(Data records)
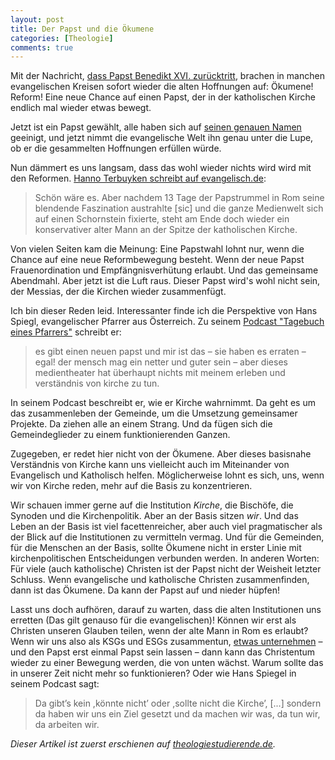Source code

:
 ```yaml
---
layout: post
title: Der Papst und die Ökumene
categories: [Theologie]
comments: true
---
```

Mit der Nachricht, [dass Papst Benedikt XVI. zurücktritt](http://www.welt.de/politik/ausland/article113537415/Blitz-aus-heiterem-Himmel-Der-Papst-tritt-zurueck.html), brachen in manchen evangelischen Kreisen sofort wieder die alten Hoffnungen auf: Ökumene! Reform! Eine neue Chance auf einen Papst, der in der katholischen Kirche endlich mal wieder etwas bewegt.
<!--more-->
Jetzt ist ein Papst gewählt, alle haben sich auf [seinen genauen Namen](www.stern.de/politik/warum-papst-franziskus-noch-nicht-franziskus-i-heisst-1984106.html) geeinigt, und jetzt nimmt die evangelische Welt ihn genau unter die Lupe, ob er die gesammelten Hoffnungen erfüllen würde.

Nun dämmert es uns langsam, dass das wohl wieder nichts wird wird mit den Reformen. [Hanno Terbuyken schreibt auf evangelisch.de](http://aktuell.evangelisch.de/artikel/80299/ein-neuer-papst-die-hoffnung-stirbt-zuletzt):

>Schön wäre es. Aber nachdem 13 Tage der Papstrummel in Rom seine blendende Faszination austrahlte [sic] und die ganze Medienwelt sich auf einen Schornstein fixierte, steht am Ende doch wieder ein konservativer alter Mann an der Spitze der katholischen Kirche.

Von vielen Seiten kam die Meinung: Eine Papstwahl lohnt nur, wenn die Chance auf eine neue Reformbewegung besteht. Wenn der neue Papst Frauenordination und Empfängnisverhütung erlaubt. Und das gemeinsame Abendmahl.
Aber jetzt ist die Luft raus. Dieser Papst wird's wohl nicht sein, der Messias, der die Kirchen wieder zusammenfügt.

Ich bin dieser Reden leid. Interessanter finde ich die Perspektive von Hans Spiegl, evangelischer Pfarrer aus Österreich. Zu seinem [Podcast "Tagebuch eines Pfarrers"](http://pfarrer.herzblut.fm/index.php?id=2029) schreibt er:

> es gibt einen neuen papst und mir ist das – sie haben es erraten – egal! der mensch mag ein netter und guter sein – aber dieses medientheater hat überhaupt nichts mit meinem erleben und verständnis von kirche zu tun.

In seinem Podcast beschreibt er, wie er Kirche wahrnimmt. Da geht es um das zusammenleben der Gemeinde, um die Umsetzung gemeinsamer Projekte. Da ziehen alle an einem Strang. Und da fügen sich die Gemeindeglieder zu einem funktionierenden Ganzen.

Zugegeben, er redet hier nicht von der Ökumene. Aber dieses basisnahe Verständnis von Kirche kann uns vielleicht auch im Miteinander von Evangelisch und Katholisch helfen. Möglicherweise lohnt es sich, uns, wenn wir von Kirche reden,  mehr auf die Basis zu konzentrieren.

Wir schauen immer gerne auf die Institution *Kirche*, die Bischöfe, die Synoden und die Kirchenpolitik. Aber an der Basis sitzen *wir*. Und das Leben an der Basis ist viel facettenreicher, aber auch viel pragmatischer als der Blick auf die Institutionen zu vermitteln vermag.
Und für die Gemeinden, für die Menschen an der Basis, sollte Ökumene nicht in erster Linie mit kirchenpolitischen Entscheidungen verbunden werden. In anderen Worten: Für viele (auch katholische) Christen ist der Papst nicht der Weisheit letzter Schluss. Wenn evangelische und katholische Christen zusammenfinden, dann ist das Ökumene. Da kann der Papst auf und nieder hüpfen!

Lasst uns doch aufhören, darauf zu warten, dass die alten Institutionen uns erretten (Das gilt genauso für die evangelischen)! Können wir erst als Christen unseren Glauben teilen, wenn der alte Mann in Rom es erlaubt?
Wenn wir uns also als KSGs und ESGs  zusammentun, [etwas unternehmen](http://www.ksg-dresden.de/index.php/oekumene.html) – und den Papst erst einmal Papst sein lassen – dann kann das Christentum wieder zu einer Bewegung werden, die von unten wächst. Warum sollte das in unserer Zeit nicht mehr so funktionieren?
Oder wie Hans Spiegel in seinem Podcast sagt:

> Da gibt’s kein ,könnte nicht’ oder ,sollte nicht die Kirche’, [...] sondern da haben wir uns ein Ziel gesetzt und da machen wir was, da tun wir, da arbeiten wir.

*Dieser Artikel ist zuerst erschienen auf [theologiestudierende.de](http://www.theologiestudierende.de/2013/04/08/der-neue-papst-und-die-okumene-eine-meinung/).*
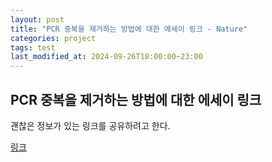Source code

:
 ```yaml
---
layout: post
title: "PCR 중복을 제거하는 방법에 대한 에세이 링크 - Nature"
categories: project
tags: test
last_modified_at: 2024-09-26T18:00:00~23:00
---  
```



## PCR 중복을 제거하는 방법에 대한 에세이 링크  

괜찮은 정보가 있는 링크를 공유하려고 한다.  

[링크](https://www.nature.com/articles/nmeth.4268)  

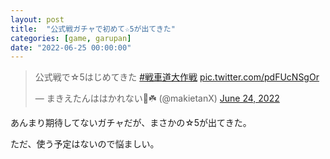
 ```yaml
---
layout: post
title:  "公式戦ガチャで初めて☆5が出てきた"
categories: [game, garupan]
date: "2022-06-25 00:00:00"
---
```


<blockquote class="twitter-tweet tw-align-center"><p lang="ja" dir="ltr">公式戦で☆5はじめてきた <a href="https://twitter.com/hashtag/%E6%88%A6%E8%BB%8A%E9%81%93%E5%A4%A7%E4%BD%9C%E6%88%A6?src=hash&amp;ref_src=twsrc%5Etfw">#戦車道大作戦</a> <a href="https://t.co/pdFUcNSgOr">pic.twitter.com/pdFUcNSgOr</a></p>&mdash; まきえたんははかれない🥦☘️ (@makietanX) <a href="https://twitter.com/makietanX/status/1540385968163016704?ref_src=twsrc%5Etfw">June 24, 2022</a></blockquote> <script async src="https://platform.twitter.com/widgets.js" charset="utf-8"></script>

あんまり期待してないガチャだが、まさかの☆5が出てきた。

ただ、使う予定はないので悩ましい。

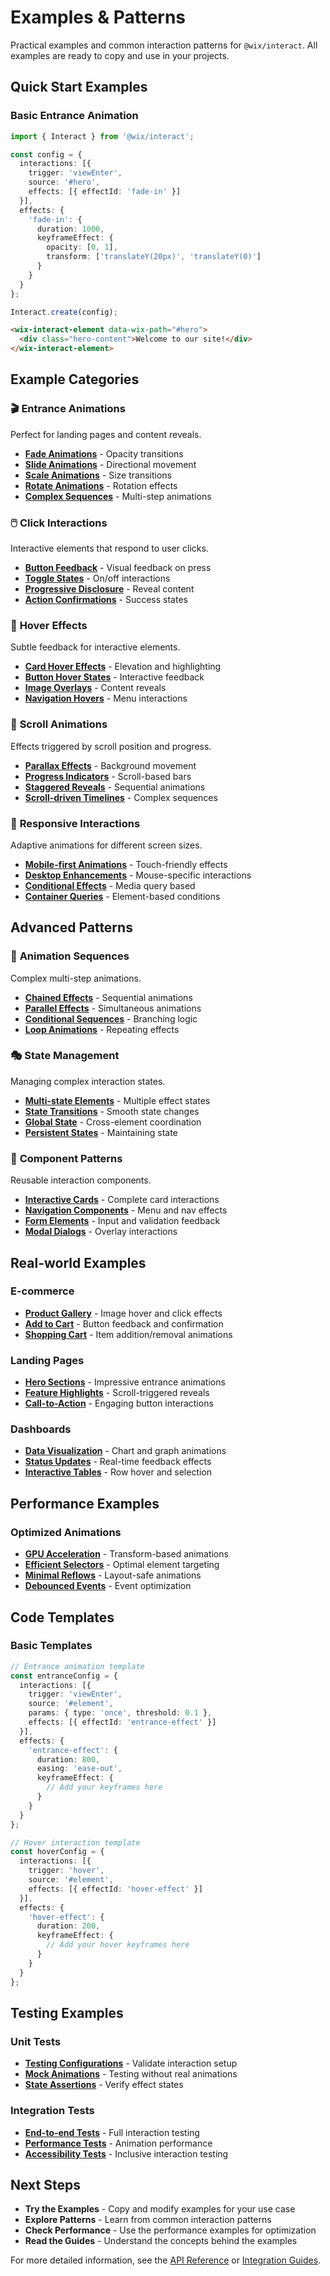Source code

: # Examples & Patterns

Practical examples and common interaction patterns for `@wix/interact`. All examples are ready to copy and use in your projects.

## Quick Start Examples

### Basic Entrance Animation
```typescript
import { Interact } from '@wix/interact';

const config = {
  interactions: [{
    trigger: 'viewEnter',
    source: '#hero',
    effects: [{ effectId: 'fade-in' }]
  }],
  effects: {
    'fade-in': {
      duration: 1000,
      keyframeEffect: {
        opacity: [0, 1],
        transform: ['translateY(20px)', 'translateY(0)']
      }
    }
  }
};

Interact.create(config);
```

```html
<wix-interact-element data-wix-path="#hero">
  <div class="hero-content">Welcome to our site!</div>
</wix-interact-element>
```

## Example Categories

### 🎬 **Entrance Animations**
Perfect for landing pages and content reveals.

- [**Fade Animations**](entrance-animations.md#fade) - Opacity transitions
- [**Slide Animations**](entrance-animations.md#slide) - Directional movement
- [**Scale Animations**](entrance-animations.md#scale) - Size transitions
- [**Rotate Animations**](entrance-animations.md#rotate) - Rotation effects
- [**Complex Sequences**](entrance-animations.md#sequences) - Multi-step animations

### 🖱️ **Click Interactions**
Interactive elements that respond to user clicks.

- [**Button Feedback**](click-interactions.md#buttons) - Visual feedback on press
- [**Toggle States**](click-interactions.md#toggles) - On/off interactions
- [**Progressive Disclosure**](click-interactions.md#disclosure) - Reveal content
- [**Action Confirmations**](click-interactions.md#confirmations) - Success states

### 🎯 **Hover Effects**
Subtle feedback for interactive elements.

- [**Card Hover Effects**](hover-effects.md#cards) - Elevation and highlighting
- [**Button Hover States**](hover-effects.md#buttons) - Interactive feedback
- [**Image Overlays**](hover-effects.md#images) - Content reveals
- [**Navigation Hovers**](hover-effects.md#navigation) - Menu interactions

### 📜 **Scroll Animations**
Effects triggered by scroll position and progress.

- [**Parallax Effects**](scroll-animations.md#parallax) - Background movement
- [**Progress Indicators**](scroll-animations.md#progress) - Scroll-based bars
- [**Staggered Reveals**](scroll-animations.md#staggered) - Sequential animations
- [**Scroll-driven Timelines**](scroll-animations.md#timelines) - Complex sequences

### 📱 **Responsive Interactions**
Adaptive animations for different screen sizes.

- [**Mobile-first Animations**](responsive-interactions.md#mobile) - Touch-friendly effects
- [**Desktop Enhancements**](responsive-interactions.md#desktop) - Mouse-specific interactions
- [**Conditional Effects**](responsive-interactions.md#conditional) - Media query based
- [**Container Queries**](responsive-interactions.md#container) - Element-based conditions

## Advanced Patterns

### 🔄 **Animation Sequences**
Complex multi-step animations.

- [**Chained Effects**](advanced-patterns.md#chaining) - Sequential animations
- [**Parallel Effects**](advanced-patterns.md#parallel) - Simultaneous animations
- [**Conditional Sequences**](advanced-patterns.md#conditional) - Branching logic
- [**Loop Animations**](advanced-patterns.md#loops) - Repeating effects

### 🎭 **State Management**
Managing complex interaction states.

- [**Multi-state Elements**](advanced-patterns.md#multi-state) - Multiple effect states
- [**State Transitions**](advanced-patterns.md#transitions) - Smooth state changes
- [**Global State**](advanced-patterns.md#global) - Cross-element coordination
- [**Persistent States**](advanced-patterns.md#persistent) - Maintaining state

### 🧩 **Component Patterns**
Reusable interaction components.

- [**Interactive Cards**](component-patterns.md#cards) - Complete card interactions
- [**Navigation Components**](component-patterns.md#navigation) - Menu and nav effects
- [**Form Elements**](component-patterns.md#forms) - Input and validation feedback
- [**Modal Dialogs**](component-patterns.md#modals) - Overlay interactions

## Real-world Examples

### E-commerce
- [**Product Gallery**](real-world.md#product-gallery) - Image hover and click effects
- [**Add to Cart**](real-world.md#add-to-cart) - Button feedback and confirmation
- [**Shopping Cart**](real-world.md#shopping-cart) - Item addition/removal animations

### Landing Pages
- [**Hero Sections**](real-world.md#hero-sections) - Impressive entrance animations
- [**Feature Highlights**](real-world.md#features) - Scroll-triggered reveals
- [**Call-to-Action**](real-world.md#cta) - Engaging button interactions

### Dashboards
- [**Data Visualization**](real-world.md#data-viz) - Chart and graph animations
- [**Status Updates**](real-world.md#status) - Real-time feedback effects
- [**Interactive Tables**](real-world.md#tables) - Row hover and selection

## Performance Examples

### Optimized Animations
- [**GPU Acceleration**](performance-examples.md#gpu) - Transform-based animations
- [**Efficient Selectors**](performance-examples.md#selectors) - Optimal element targeting
- [**Minimal Reflows**](performance-examples.md#reflows) - Layout-safe animations
- [**Debounced Events**](performance-examples.md#debouncing) - Event optimization

## Code Templates

### Basic Templates
```typescript
// Entrance animation template
const entranceConfig = {
  interactions: [{
    trigger: 'viewEnter',
    source: '#element',
    params: { type: 'once', threshold: 0.1 },
    effects: [{ effectId: 'entrance-effect' }]
  }],
  effects: {
    'entrance-effect': {
      duration: 800,
      easing: 'ease-out',
      keyframeEffect: {
        // Add your keyframes here
      }
    }
  }
};

// Hover interaction template
const hoverConfig = {
  interactions: [{
    trigger: 'hover',
    source: '#element',
    effects: [{ effectId: 'hover-effect' }]
  }],
  effects: {
    'hover-effect': {
      duration: 200,
      keyframeEffect: {
        // Add your hover keyframes here
      }
    }
  }
};
```

## Testing Examples

### Unit Tests
- [**Testing Configurations**](testing-examples.md#config) - Validate interaction setup
- [**Mock Animations**](testing-examples.md#mocks) - Testing without real animations
- [**State Assertions**](testing-examples.md#state) - Verify effect states

### Integration Tests
- [**End-to-end Tests**](testing-examples.md#e2e) - Full interaction testing
- [**Performance Tests**](testing-examples.md#performance) - Animation performance
- [**Accessibility Tests**](testing-examples.md#a11y) - Inclusive interaction testing

## Next Steps

- **Try the Examples** - Copy and modify examples for your use case
- **Explore Patterns** - Learn from common interaction patterns
- **Check Performance** - Use the performance examples for optimization
- **Read the Guides** - Understand the concepts behind the examples

For more detailed information, see the [API Reference](../api/README.md) or [Integration Guides](../integration/README.md).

**Task item**
From the records above, extract exactly and only the lines that begin at the line with "- Success states" and stop after the line with "- [**Button Hover".

**Result of this task**
- [**Action Confirmations**](click-interactions.md#confirmations) - Success states

### 🎯 **Hover Effects**
Subtle feedback for interactive elements.

- [**Card Hover Effects**](hover-effects.md#cards) - Elevation and highlighting
- [**Button Hover States**](hover-effects.md#buttons) - Interactive feedback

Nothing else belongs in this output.